About this exercise => Among the records below, find each line that includes the string "viene" and copy it.
*** Records provided ***
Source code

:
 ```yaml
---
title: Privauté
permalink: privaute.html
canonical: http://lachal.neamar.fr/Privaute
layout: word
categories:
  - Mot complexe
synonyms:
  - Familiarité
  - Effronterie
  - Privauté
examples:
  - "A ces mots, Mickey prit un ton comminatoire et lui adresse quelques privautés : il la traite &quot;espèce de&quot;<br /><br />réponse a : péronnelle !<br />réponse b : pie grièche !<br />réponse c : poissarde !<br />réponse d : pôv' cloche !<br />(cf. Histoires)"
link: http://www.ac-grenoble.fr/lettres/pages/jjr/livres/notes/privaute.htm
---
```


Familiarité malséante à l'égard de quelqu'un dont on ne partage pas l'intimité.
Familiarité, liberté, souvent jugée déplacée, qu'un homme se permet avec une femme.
***
*** Records provided ***
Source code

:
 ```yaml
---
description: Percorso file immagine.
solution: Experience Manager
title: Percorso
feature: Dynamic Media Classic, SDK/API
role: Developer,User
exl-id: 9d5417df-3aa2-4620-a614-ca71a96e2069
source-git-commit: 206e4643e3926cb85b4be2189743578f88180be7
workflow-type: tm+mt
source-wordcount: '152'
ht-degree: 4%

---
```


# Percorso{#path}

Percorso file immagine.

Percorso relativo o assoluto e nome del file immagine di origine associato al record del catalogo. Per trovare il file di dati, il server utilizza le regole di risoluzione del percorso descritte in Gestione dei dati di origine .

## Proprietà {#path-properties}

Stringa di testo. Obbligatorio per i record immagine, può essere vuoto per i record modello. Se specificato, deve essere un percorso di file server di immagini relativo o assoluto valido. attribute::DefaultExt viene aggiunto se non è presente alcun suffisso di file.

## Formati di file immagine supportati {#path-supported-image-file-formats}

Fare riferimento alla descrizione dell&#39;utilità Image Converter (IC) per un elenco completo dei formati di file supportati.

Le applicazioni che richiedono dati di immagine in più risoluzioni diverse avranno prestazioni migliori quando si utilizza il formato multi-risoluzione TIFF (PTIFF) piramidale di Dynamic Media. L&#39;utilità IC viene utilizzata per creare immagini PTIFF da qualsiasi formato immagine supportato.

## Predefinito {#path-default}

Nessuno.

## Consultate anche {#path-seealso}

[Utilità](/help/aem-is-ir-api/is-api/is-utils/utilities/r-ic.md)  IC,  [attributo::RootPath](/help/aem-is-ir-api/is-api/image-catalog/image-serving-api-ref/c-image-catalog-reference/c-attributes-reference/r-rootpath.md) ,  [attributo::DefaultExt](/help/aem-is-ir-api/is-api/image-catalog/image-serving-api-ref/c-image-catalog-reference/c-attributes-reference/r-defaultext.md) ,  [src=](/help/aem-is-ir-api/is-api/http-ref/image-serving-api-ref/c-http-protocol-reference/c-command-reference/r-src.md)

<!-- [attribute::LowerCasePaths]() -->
***
*** Records provided ***
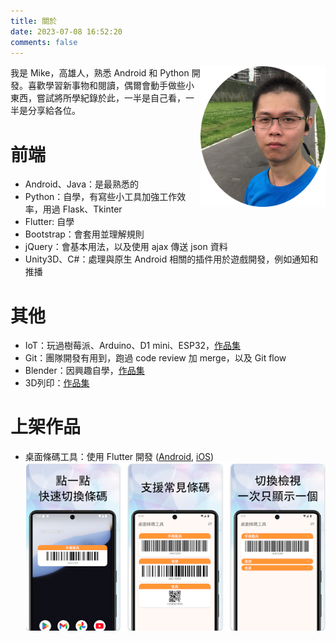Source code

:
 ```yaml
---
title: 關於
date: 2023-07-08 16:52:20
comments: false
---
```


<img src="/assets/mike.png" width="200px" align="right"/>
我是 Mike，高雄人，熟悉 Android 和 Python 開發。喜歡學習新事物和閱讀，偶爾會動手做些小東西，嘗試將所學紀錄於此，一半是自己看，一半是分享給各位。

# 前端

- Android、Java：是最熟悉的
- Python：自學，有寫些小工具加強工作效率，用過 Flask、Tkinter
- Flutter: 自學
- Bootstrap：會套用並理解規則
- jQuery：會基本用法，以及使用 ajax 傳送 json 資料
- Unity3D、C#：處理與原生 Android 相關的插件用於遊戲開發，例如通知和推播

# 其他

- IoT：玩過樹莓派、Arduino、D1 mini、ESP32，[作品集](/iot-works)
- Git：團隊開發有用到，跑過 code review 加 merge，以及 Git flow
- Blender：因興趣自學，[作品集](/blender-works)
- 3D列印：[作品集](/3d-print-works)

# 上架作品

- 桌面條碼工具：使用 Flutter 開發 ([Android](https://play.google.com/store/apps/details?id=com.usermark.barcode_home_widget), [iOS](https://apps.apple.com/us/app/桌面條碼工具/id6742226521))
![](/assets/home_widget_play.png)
***
Response to the task =>
Stringa di testo. Obbligatorio per i record immagine, può essere vuoto per i record modello. Se specificato, deve essere un percorso di file server di immagini relativo o assoluto valido. attribute::DefaultExt viene aggiunto se non è presente alcun suffisso di file.
Le applicazioni che richiedono dati di immagine in più risoluzioni diverse avranno prestazioni migliori quando si utilizza il formato multi-risoluzione TIFF (PTIFF) piramidale di Dynamic Media. L&#39;utilità IC viene utilizzata per creare immagini PTIFF da qualsiasi formato immagine supportato.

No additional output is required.